▶ _Goal of the exercise_: Which lines of the entries below run from the one holding "Layout & Routing" to the one holding "basic styling works.", inclusive? Set down exactly those lines and no others.

(Document images with source code)
★ ★ ★ ★ ★

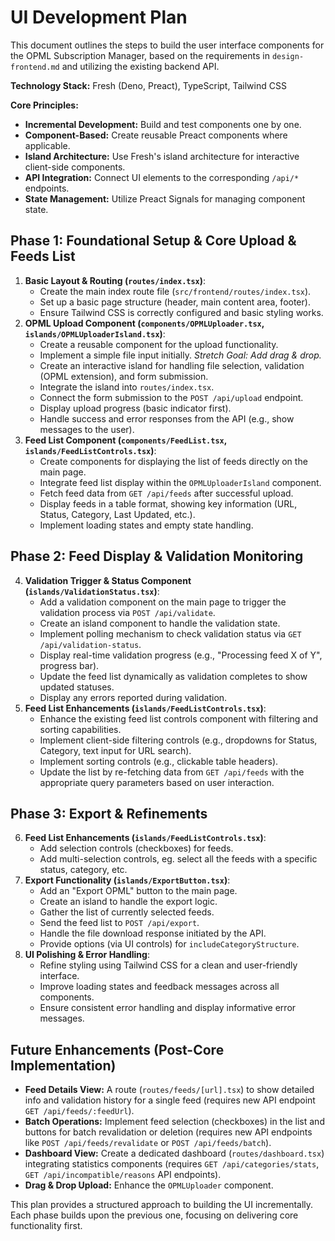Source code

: # UI Development Plan

This document outlines the steps to build the user interface components for the OPML Subscription Manager, based on the requirements in `design-frontend.md` and utilizing the existing backend API.

**Technology Stack:** Fresh (Deno, Preact), TypeScript, Tailwind CSS

**Core Principles:**

*   **Incremental Development:** Build and test components one by one.
*   **Component-Based:** Create reusable Preact components where applicable.
*   **Island Architecture:** Use Fresh's island architecture for interactive client-side components.
*   **API Integration:** Connect UI elements to the corresponding `/api/*` endpoints.
*   **State Management:** Utilize Preact Signals for managing component state.

## Phase 1: Foundational Setup & Core Upload & Feeds List

1.  **Basic Layout & Routing (`routes/index.tsx`)**:
    *   Create the main index route file (`src/frontend/routes/index.tsx`).
    *   Set up a basic page structure (header, main content area, footer).
    *   Ensure Tailwind CSS is correctly configured and basic styling works.
2.  **OPML Upload Component (`components/OPMLUploader.tsx`, `islands/OPMLUploaderIsland.tsx`)**:
    *   Create a reusable component for the upload functionality.
    *   Implement a simple file input initially. *Stretch Goal: Add drag & drop.*
    *   Create an interactive island for handling file selection, validation (OPML extension), and form submission.
    *   Integrate the island into `routes/index.tsx`.
    *   Connect the form submission to the `POST /api/upload` endpoint.
    *   Display upload progress (basic indicator first).
    *   Handle success and error responses from the API (e.g., show messages to the user).
3.  **Feed List Component (`components/FeedList.tsx`, `islands/FeedListControls.tsx`)**:
    *   Create components for displaying the list of feeds directly on the main page.
    *   Integrate feed list display within the `OPMLUploaderIsland` component.
    *   Fetch feed data from `GET /api/feeds` after successful upload.
    *   Display feeds in a table format, showing key information (URL, Status, Category, Last Updated, etc.).
    *   Implement loading states and empty state handling.

## Phase 2: Feed Display & Validation Monitoring

4.  **Validation Trigger & Status Component (`islands/ValidationStatus.tsx`)**:
    *   Add a validation component on the main page to trigger the validation process via `POST /api/validate`.
    *   Create an island component to handle the validation state.
    *   Implement polling mechanism to check validation status via `GET /api/validation-status`.
    *   Display real-time validation progress (e.g., "Processing feed X of Y", progress bar).
    *   Update the feed list dynamically as validation completes to show updated statuses.
    *   Display any errors reported during validation.
5.  **Feed List Enhancements (`islands/FeedListControls.tsx`)**:
    *   Enhance the existing feed list controls component with filtering and sorting capabilities.
    *   Implement client-side filtering controls (e.g., dropdowns for Status, Category, text input for URL search).
    *   Implement sorting controls (e.g., clickable table headers).
    *   Update the list by re-fetching data from `GET /api/feeds` with the appropriate query parameters based on user interaction.

## Phase 3: Export & Refinements

6.  **Feed List Enhancements (`islands/FeedListControls.tsx`)**:
    *   Add selection controls (checkboxes) for feeds.
    *   Add multi-selection controls, eg. select all the feeds with a specific status, category, etc.
7.  **Export Functionality (`islands/ExportButton.tsx`)**:
    *   Add an "Export OPML" button to the main page.
    *   Create an island to handle the export logic.
    *   Gather the list of currently selected feeds.
    *   Send the feed list to `POST /api/export`.
    *   Handle the file download response initiated by the API.
    *   Provide options (via UI controls) for `includeCategoryStructure`.
8.  **UI Polishing & Error Handling**:
    *   Refine styling using Tailwind CSS for a clean and user-friendly interface.
    *   Improve loading states and feedback messages across all components.
    *   Ensure consistent error handling and display informative error messages.

## Future Enhancements (Post-Core Implementation)

*   **Feed Details View:** A route (`routes/feeds/[url].tsx`) to show detailed info and validation history for a single feed (requires new API endpoint `GET /api/feeds/:feedUrl`).
*   **Batch Operations:** Implement feed selection (checkboxes) in the list and buttons for batch revalidation or deletion (requires new API endpoints like `POST /api/feeds/revalidate` or `POST /api/feeds/batch`).
*   **Dashboard View:** Create a dedicated dashboard (`routes/dashboard.tsx`) integrating statistics components (requires `GET /api/categories/stats`, `GET /api/incompatible/reasons` API endpoints).
*   **Drag & Drop Upload:** Enhance the `OPMLUploader` component.

This plan provides a structured approach to building the UI incrementally. Each phase builds upon the previous one, focusing on delivering core functionality first.
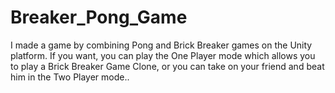 # Breaker_Pong_Game
I made a game by combining Pong and Brick Breaker games on the Unity platform. If you want, you can play the One Player mode which allows you to play a Brick Breaker Game Clone, or you can take on your friend and beat him in the Two Player mode..
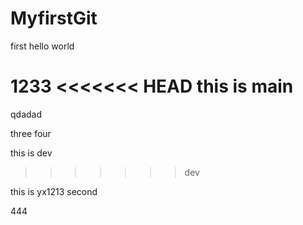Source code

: # MyfirstGit
first 
hello world

1233
<<<<<<< HEAD
this is main 
=======
qdadad

three
four

this is dev
>>>>>>> dev


this is yx1213
second


444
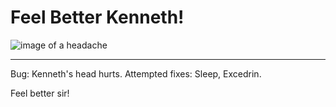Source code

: Feel Better Kenneth!
====================

![image of a headache](http://static.guim.co.uk/sys-images/Guardian/Pix/pictures/2009/8/17/1250515481465/X-ray-of-headache-001.jpg)

* * *

Bug: Kenneth's head hurts.
Attempted fixes: Sleep, Excedrin.

Feel better sir!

★ ★ ★ ★ ★

▶ _Written reply_:
1.  **Basic Layout & Routing (`routes/index.tsx`)**:
    *   Create the main index route file (`src/frontend/routes/index.tsx`).
    *   Set up a basic page structure (header, main content area, footer).
    *   Ensure Tailwind CSS is correctly configured and basic styling works.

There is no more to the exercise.